# Using the limit comparison test to prove conv or div

• Randall
In summary, the limit comparison test says that if you have two positive series, sum An and sum Bn, let C=lim n to infinity of An/Bn and (i) if 0< C < infinity; then both series converge or both diverge; (ii) if C = 0 and sum Bn converges, so does sum An; (iii) if C = infinity and sum Bn diverges, so does sum An.

## Homework Statement

Use the limit comparison test to prove convergence or divergence for the series sum from n=1 to infinity for ((5n^3)+1)/((2^n)((n^3)+n+1))

## Homework Equations

The limit comparison test says that if you have two positive series, sum An and sum Bn, let C=lim n to infinity of An/Bn and (i) if 0< C < infinity; then both series converge or both diverge; (ii) if C = 0 and sum Bn converges, so does sum An; (iii) if C = infinity and sum Bn diverges, so does sum An.
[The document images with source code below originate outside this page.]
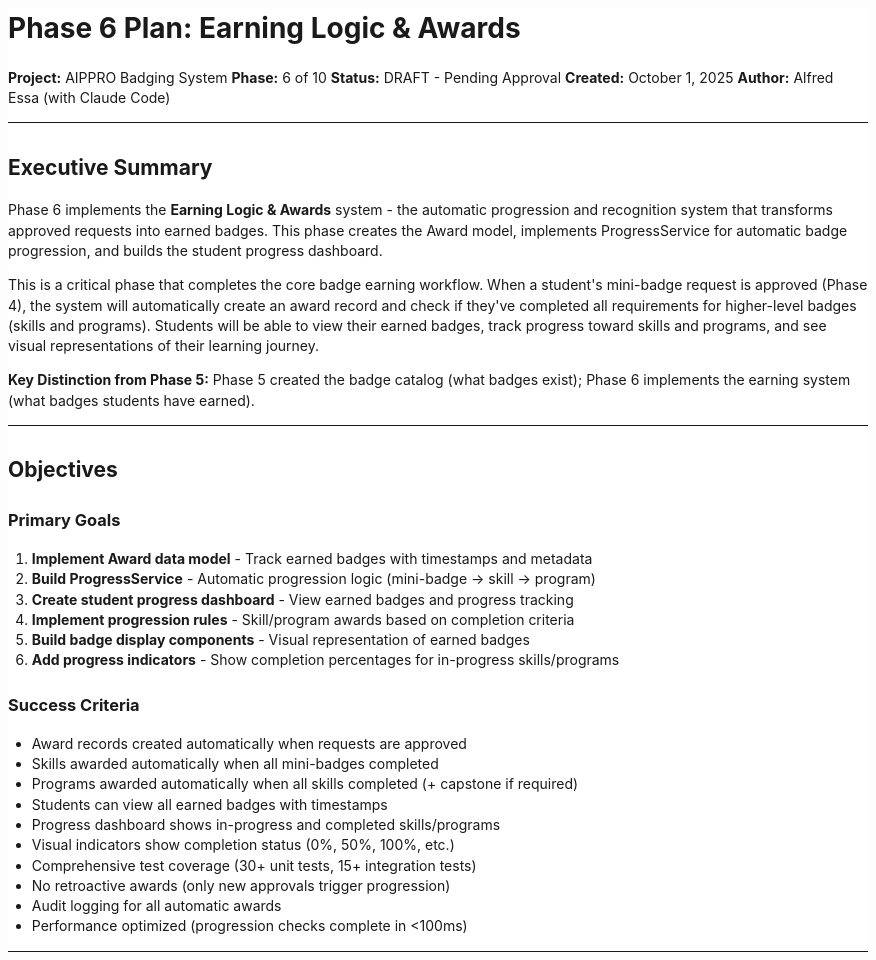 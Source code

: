# Phase 6 Plan: Earning Logic & Awards

**Project:** AIPPRO Badging System
**Phase:** 6 of 10
**Status:** DRAFT - Pending Approval
**Created:** October 1, 2025
**Author:** Alfred Essa (with Claude Code)

---

## Executive Summary

Phase 6 implements the **Earning Logic & Awards** system - the automatic progression and recognition system that transforms approved requests into earned badges. This phase creates the Award model, implements ProgressService for automatic badge progression, and builds the student progress dashboard.

This is a critical phase that completes the core badge earning workflow. When a student's mini-badge request is approved (Phase 4), the system will automatically create an award record and check if they've completed all requirements for higher-level badges (skills and programs). Students will be able to view their earned badges, track progress toward skills and programs, and see visual representations of their learning journey.

**Key Distinction from Phase 5:** Phase 5 created the badge catalog (what badges exist); Phase 6 implements the earning system (what badges students have earned).

---

## Objectives

### Primary Goals
1. **Implement Award data model** - Track earned badges with timestamps and metadata
2. **Build ProgressService** - Automatic progression logic (mini-badge → skill → program)
3. **Create student progress dashboard** - View earned badges and progress tracking
4. **Implement progression rules** - Skill/program awards based on completion criteria
5. **Build badge display components** - Visual representation of earned badges
6. **Add progress indicators** - Show completion percentages for in-progress skills/programs

### Success Criteria
- Award records created automatically when requests are approved
- Skills awarded automatically when all mini-badges completed
- Programs awarded automatically when all skills completed (+ capstone if required)
- Students can view all earned badges with timestamps
- Progress dashboard shows in-progress and completed skills/programs
- Visual indicators show completion status (0%, 50%, 100%, etc.)
- Comprehensive test coverage (30+ unit tests, 15+ integration tests)
- No retroactive awards (only new approvals trigger progression)
- Audit logging for all automatic awards
- Performance optimized (progression checks complete in <100ms)

---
## The Attempt at a Solution

For An, I used L'Hospital's rule (twice) to get lim as n to infinity of 30/infinity, which equals 0. For Bn, I chose Bn = 2^n, which is a divergent geometric series with an r of 2 (>1). This didn't help me apply the limit comparison test, so I changed my Bn to the convergent geometric series 0.5^n, which has an r of 0.5 (<1). This also didn't help me apply the limit comparison test. Can someone help me please? Thanks so much in advance.

You don't take the the limits of ##A_n## and ##B_n## separately for the limit comparison test. What you want to try for##B_n## is not ##2^n## but ##\frac 1 {2^n}## which you have in your series. So you should be calculating the limit of $$\frac{\frac{5n^3+1}{(2^n)(n^3+n+1)}}{\frac 1 {2^n} }$$Simplify that and work out that limit. You shouldn't need L'Hospital's rule to work that limit.

Randall said:
so I changed my Bn to the convergent geometric series 0.5^n, which has an r of 0.5 (<1). This also didn't help me apply the limit comparison test. .

Show why didn't it work to use $B_n = 0.5^n = \frac{1}{2^n}$

Hi Stephen: so when I used Bn = 0.5^n, and then analyzed it as n goes to infinity, I got Bn = 0. And, since I already determined that An=0, that makes my C = 0/0, which is undefined, yes? So I can't apply the limit comparison test for Bn being a convergent series.

Randall said:
Hi Stephen: so when I used Bn = 0.5^n, and then analyzed it as n goes to infinity, I got Bn = 0. And, since I already determined that An=0, that makes my C = 0/0, which is undefined, yes? So I can't apply the limit comparison test for Bn being a convergent series.
Did you read the first sentence of my post #2? Or post #2 at all?

Randall said:
Hi Stephen: so when I used Bn = 0.5^n, and then analyzed it as n goes to infinity, I got Bn = 0. And, since I already determined that An=0, that makes my C = 0/0, which is undefined, yes? .

No. If that were true the l'Hosptials rule wouldn't work. Reduce the fraction $\frac{A_n}{B_n}$ and take the limit of $\frac{A_n}{B_n}$ using l'Hospital's rule.

LCKurtz: Ok thanks I tried that but still had to use L'Hospital's rule to evaluate the limit as n goes to infinity. For Bn, I ended up with lim n to inf of 15 / 6n = 15/infinity = 0. So, since An = 0, I get a C of 0/0, which is undefined yes, or is C = 0? Thanks.

LCKurtz, no I had not read it when I was responding to Stephen, but I have read it since and have replied to you.

You need to show your work. Show us what you took the limit of and how you did it.

Randall said:
LCKurtz: Ok thanks I tried that but still had to use L'Hospital's rule to evaluate the limit as n goes to infinity. For Bn, I ended up with lim n to inf of 15 / 6n = 15/infinity = 0. So, since An = 0, I get a C of 0/0, which is undefined yes, or is C = 0? Thanks.
What LCKurtz meant in the first sentence of post 2 is that
$$C = \lim_{n \to \infty} \frac{A_n}{B_n} \ne \frac {\lim_{n \to \infty} A_n}{\lim_{n \to \infty} B_n}.$$ From what you've written, it sounds like you're finding the quotient of the two limits, which isn't what you should be doing. You should be calculating the limit of the quotient ##A_n/B_n##.

To your quoted formulation of the comparison test I prefer the one in the blue box here http://tutorial.math.lamar.edu/Classes/CalcII/SeriesCompTest.aspx or the one in the first lines here http://tutorial.math.lamar.edu/Classes/CalcII/SeriesCompTest.aspx .

Because you are not asked to find a limit but only establish that there is one, the comparison test allows you to work with < instead of = , which allows you considerable freedom in eliminating awkward terms you don't want and replacing your ((5n^3)+1)/((2^n)((n^3)+n+1))
with an easier and more obviously convergent expression.